[Excerpted records Boundary: Start]

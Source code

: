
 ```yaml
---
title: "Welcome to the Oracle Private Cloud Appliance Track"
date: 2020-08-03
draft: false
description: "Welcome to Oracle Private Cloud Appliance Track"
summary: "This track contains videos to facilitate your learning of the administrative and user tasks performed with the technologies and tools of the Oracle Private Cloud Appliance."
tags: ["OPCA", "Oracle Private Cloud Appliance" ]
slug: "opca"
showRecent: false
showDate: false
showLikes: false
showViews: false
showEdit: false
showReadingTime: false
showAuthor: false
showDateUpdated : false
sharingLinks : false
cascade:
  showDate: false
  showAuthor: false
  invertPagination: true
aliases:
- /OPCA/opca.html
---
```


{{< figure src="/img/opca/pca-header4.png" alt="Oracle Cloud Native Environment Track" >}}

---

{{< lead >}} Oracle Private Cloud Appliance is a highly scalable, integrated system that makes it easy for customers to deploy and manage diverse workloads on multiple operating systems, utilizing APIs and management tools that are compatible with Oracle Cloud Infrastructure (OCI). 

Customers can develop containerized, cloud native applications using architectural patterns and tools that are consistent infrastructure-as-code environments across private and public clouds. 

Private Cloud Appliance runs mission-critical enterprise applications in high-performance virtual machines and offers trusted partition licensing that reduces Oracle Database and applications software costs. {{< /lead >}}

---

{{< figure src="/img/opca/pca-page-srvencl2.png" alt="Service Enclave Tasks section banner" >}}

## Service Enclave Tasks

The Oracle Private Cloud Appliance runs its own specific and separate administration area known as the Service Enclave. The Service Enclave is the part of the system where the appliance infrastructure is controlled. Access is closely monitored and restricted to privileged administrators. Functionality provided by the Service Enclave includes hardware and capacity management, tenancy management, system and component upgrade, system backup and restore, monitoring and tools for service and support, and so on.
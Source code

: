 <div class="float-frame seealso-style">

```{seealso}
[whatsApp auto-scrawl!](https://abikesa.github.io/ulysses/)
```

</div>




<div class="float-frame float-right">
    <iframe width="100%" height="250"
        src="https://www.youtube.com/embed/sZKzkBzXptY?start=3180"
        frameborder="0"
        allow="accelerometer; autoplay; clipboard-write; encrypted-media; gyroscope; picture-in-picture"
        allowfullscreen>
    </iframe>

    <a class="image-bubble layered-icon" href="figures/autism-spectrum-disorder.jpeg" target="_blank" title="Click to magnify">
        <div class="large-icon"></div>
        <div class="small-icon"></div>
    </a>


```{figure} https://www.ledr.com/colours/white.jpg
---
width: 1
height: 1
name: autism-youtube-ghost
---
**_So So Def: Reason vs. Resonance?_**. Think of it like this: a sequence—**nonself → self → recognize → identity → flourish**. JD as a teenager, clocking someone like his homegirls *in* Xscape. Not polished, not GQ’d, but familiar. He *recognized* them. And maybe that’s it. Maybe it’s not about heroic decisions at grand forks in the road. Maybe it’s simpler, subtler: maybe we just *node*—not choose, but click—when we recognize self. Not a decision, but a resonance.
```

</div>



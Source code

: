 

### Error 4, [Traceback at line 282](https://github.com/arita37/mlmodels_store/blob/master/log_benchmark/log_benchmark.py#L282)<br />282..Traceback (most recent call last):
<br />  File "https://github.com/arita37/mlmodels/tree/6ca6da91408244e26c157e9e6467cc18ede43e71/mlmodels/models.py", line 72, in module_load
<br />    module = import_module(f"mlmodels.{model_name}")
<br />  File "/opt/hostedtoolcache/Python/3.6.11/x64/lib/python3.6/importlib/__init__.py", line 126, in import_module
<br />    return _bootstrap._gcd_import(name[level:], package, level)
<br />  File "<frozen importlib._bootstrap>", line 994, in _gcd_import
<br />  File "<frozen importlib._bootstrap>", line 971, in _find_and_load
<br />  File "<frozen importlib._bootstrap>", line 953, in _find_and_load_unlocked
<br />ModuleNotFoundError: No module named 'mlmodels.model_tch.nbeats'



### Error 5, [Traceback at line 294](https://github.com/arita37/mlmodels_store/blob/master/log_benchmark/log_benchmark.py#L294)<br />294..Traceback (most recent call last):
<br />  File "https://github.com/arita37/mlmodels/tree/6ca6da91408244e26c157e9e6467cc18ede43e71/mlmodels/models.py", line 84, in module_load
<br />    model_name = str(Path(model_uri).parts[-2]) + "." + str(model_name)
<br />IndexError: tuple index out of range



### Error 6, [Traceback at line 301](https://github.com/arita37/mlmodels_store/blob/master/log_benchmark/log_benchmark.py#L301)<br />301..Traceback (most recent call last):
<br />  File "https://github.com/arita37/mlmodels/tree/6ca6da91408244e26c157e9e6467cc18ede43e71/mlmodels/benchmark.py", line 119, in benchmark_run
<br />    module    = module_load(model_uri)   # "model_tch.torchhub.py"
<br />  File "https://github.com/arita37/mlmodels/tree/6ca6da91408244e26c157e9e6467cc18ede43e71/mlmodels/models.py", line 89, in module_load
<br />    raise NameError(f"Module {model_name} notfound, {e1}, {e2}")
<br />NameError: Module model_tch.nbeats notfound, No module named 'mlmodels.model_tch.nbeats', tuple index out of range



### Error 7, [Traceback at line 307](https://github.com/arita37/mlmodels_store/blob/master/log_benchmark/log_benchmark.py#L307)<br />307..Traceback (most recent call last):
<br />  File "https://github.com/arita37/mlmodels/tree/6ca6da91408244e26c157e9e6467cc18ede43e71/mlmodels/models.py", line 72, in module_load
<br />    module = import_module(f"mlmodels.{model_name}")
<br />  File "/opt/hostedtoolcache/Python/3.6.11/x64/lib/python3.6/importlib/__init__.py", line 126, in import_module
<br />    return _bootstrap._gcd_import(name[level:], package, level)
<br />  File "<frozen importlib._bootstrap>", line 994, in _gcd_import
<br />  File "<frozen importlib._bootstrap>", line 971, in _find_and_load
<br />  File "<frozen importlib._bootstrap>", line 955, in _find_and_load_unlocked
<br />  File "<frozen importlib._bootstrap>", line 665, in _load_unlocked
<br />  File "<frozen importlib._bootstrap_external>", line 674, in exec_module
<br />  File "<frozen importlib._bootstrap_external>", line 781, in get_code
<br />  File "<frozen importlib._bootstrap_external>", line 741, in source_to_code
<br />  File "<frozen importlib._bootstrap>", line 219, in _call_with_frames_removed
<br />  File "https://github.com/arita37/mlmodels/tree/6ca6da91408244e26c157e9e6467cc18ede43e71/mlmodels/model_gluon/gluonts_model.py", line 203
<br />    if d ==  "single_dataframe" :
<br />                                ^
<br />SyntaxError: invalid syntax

[Excerpted records Boundary: End]

For each line in the records that holds "height", show that line as it stands.

    <iframe width="100%" height="250"
height: 1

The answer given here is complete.